E le difficoltà sono sia fisiche-strutturali – niente ascensori, porte non adatte, assenza di bagni ad hoc, niente rampe accanto alle scale – che 'senso-percettive': nessun segnale acustico per non vedenti o visivo per sordi, niente percorsi tattili. Se una scuola su tre così è totalmente accessibile ai disabili, il quadro peggiora notevolmente se si considera la presenza di barriere senso-percettive: la percentuale di scuole a misura di disabili scende al 18%. Anche in questo caso la quota più bassa si registra nelle regioni del Mezzogiorno (13%).
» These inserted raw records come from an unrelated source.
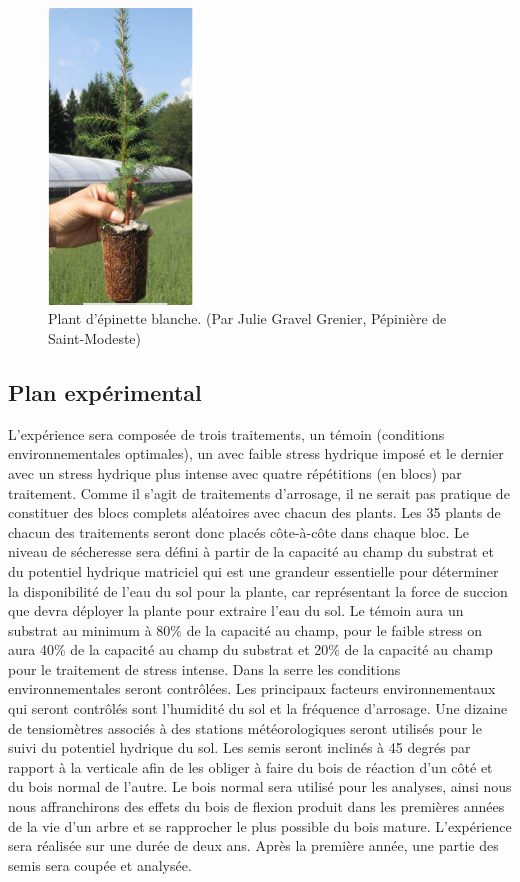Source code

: \documentclass[a4paper,12pt]{report}
\begin{document}
\begin{figure}
	
	\centering
	\includegraphics[width=0.35\textwidth]{plant_epinette.png}
	\caption{Plant d'épinette blanche. (Par Julie Gravel Grenier, Pépinière de Saint-Modeste)}
	\label{plant}	
	
\end{figure}

\subsection*{Plan expérimental}

L'expérience sera composée de trois traitements, un témoin (conditions environnementales optimales), un avec faible stress hydrique imposé et le dernier avec un stress hydrique plus intense avec quatre répétitions (en blocs) par traitement. Comme il s'agit de traitements d'arrosage, il ne serait pas pratique de constituer des blocs complets aléatoires avec chacun des plants. Les 35 plants de chacun des traitements seront donc placés côte-à-côte dans chaque bloc. Le niveau de sécheresse sera défini à partir de la capacité au champ du substrat et du potentiel hydrique matriciel qui est une grandeur essentielle pour déterminer la disponibilité de l’eau du sol pour la plante, car représentant la force de succion que devra déployer la plante pour extraire l’eau du sol. Le témoin aura un substrat au minimum à 80\% de la capacité au champ, pour le faible stress on aura 40\% de la capacité au champ du substrat et 20\% de la capacité au champ pour le traitement de stress intense. Dans la serre les conditions environnementales seront contrôlées. Les principaux facteurs environnementaux qui seront contrôlés sont l'humidité du sol et la fréquence d'arrosage. Une dizaine de tensiomètres associés à des stations météorologiques seront utilisés pour le suivi du potentiel hydrique du sol. Les semis seront inclinés à 45 degrés par rapport à la verticale afin de les obliger à faire du bois de réaction d'un côté et du bois normal de l'autre. Le bois normal sera utilisé pour les analyses, ainsi nous nous affranchirons des effets du bois de flexion produit dans les premières années de la vie d'un arbre \citep{Telewski1989} et se rapprocher le plus possible du bois mature. L'expérience sera réalisée sur une durée de deux ans. Après la première année, une partie des semis sera coupée et analysée.
\end{document}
Non viene in soccorso neppure la tecnologia, un facilitatore non solo nell’apprendimento ma nella inclusione in classe per questi alunni disabili. Solo il 43% degli istituti, difatti, ha postazioni informatiche in classe per loro e addirittura una scuola su 4 è carente totalmente. In generale, per il 9% degli alunni con sostegno, gli ausili didattici utilizzati a scuola risultano poco o per nulla adeguati alle loro esigenze. Ad aiutarli nel loro percorso didattico 156mila insegnanti di sostegno – il rapporto è di 1,5 alunni per insegnante – però distribuiti in maniera diseguale lungo lo Stivale, con una maggiore concentrazione nelle regioni del Mezzogiorno. Ma a far riflettere è il fatto che la graduatoria degli insegnanti di sostegno non è sufficiente a soddisfare la domanda e, dunque, il 36% di chi va a far lezione ad un alunno disabile è un docente scelto dalle 'liste curriculari' (insegnanti destinati all’intera classe). Quindi non specializzato. Eppure di fronte a loro ci sono bambini che nel 46% dei casi hanno disabilità intellettive, il 25% disturbi dello sviluppo, il 20% quelli di linguaggio. A cui una volta su due si aggiunge la presenza di più patologie in contemporanea.
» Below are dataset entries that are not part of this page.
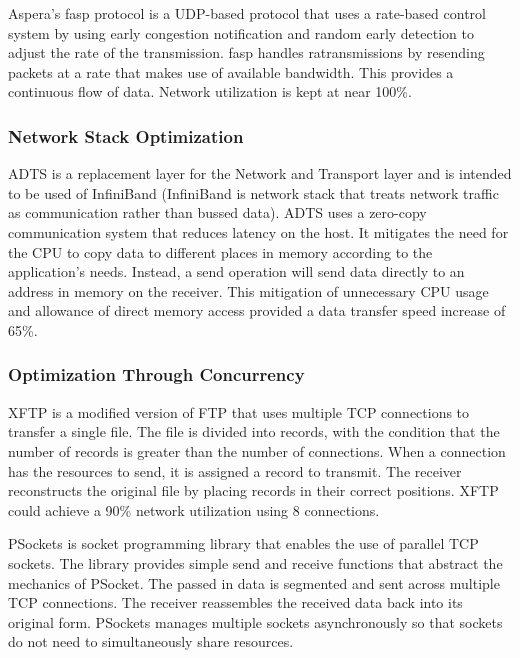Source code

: Aspera's fasp protocol \cite{Aspera2016}\cite{Fan2010} is a UDP-based protocol that uses a rate-based control system by using early congestion notification and random early detection to adjust the rate of the transmission. fasp handles ratransmissions by resending packets at a rate that makes use of available bandwidth. This provides a continuous flow of data. Network utilization is kept at near 100\%.

\subsubsection{Network Stack Optimization}

ADTS \cite{lai2009designing} is a replacement layer for the Network and Transport layer and is intended to be used of InfiniBand \cite{Pfister2001} (InfiniBand is network stack that treats network traffic as communication rather than bussed data). ADTS uses a zero-copy communication system that reduces latency on the host. It mitigates the need for the CPU to copy data to different places in memory according to the application's needs. Instead, a send operation will send data directly to an address in memory on the receiver. This mitigation of unnecessary CPU usage and allowance of direct memory access provided a data transfer speed increase of 65\%.

\subsubsection{Optimization Through Concurrency}

XFTP \cite{Allman1995}\cite{Allman1997} is a modified version of FTP \cite{postel1980user} that uses multiple TCP connections to transfer a single file. The file is divided into records, with the condition that the number of records is greater than the number of connections. When a connection has the resources to send, it is assigned a record to transmit. The receiver reconstructs the original file by placing records in their correct positions. XFTP could achieve a 90\% network utilization using 8 connections.

PSockets \cite{Sivakumar2000psockets} is socket programming library that enables the use of parallel TCP sockets. The library provides simple send and receive functions that abstract the mechanics of PSocket. The passed in data is segmented and sent across multiple TCP connections. The receiver reassembles the received data back into its original form. PSockets manages multiple sockets asynchronously so that sockets do not need to simultaneously share resources.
Per loro in media sono previste 14 ore settimanali di sostegno, con una crescita del 14% negli ultimi cinque anni (1,7 ore in più a settimana). Anche in questo caso il numero di ore è maggiore nelle scuole del Mezzogiorno – mediamente 3 ore in più – rispetto a quelle rilevate negli istituti del Nord. Non sempre però è facile per gli alunni con disabilità avere 'il sostegno' di cui hanno bisogno, visto che il 5% delle famiglie di bambini con sostegno ha presentato negli anni un ricorso al Tar per ottenere l’aumento della presenza dell’insegnante ad hoc. E nel Mezzogiorno la percentuale di ricorsi è doppia rispetto a quella del Nord (rispettivamente 6% e 3%). Poco garantita anche la continuità del rapporto tra docente per il sostegno e alunno: nell’anno 2017/2018 il 41% degli alunni ha cambiato insegnante rispetto all’anno precedente, mentre il 12% lo ha persino visto andar via nel corso dell’anno scolastico.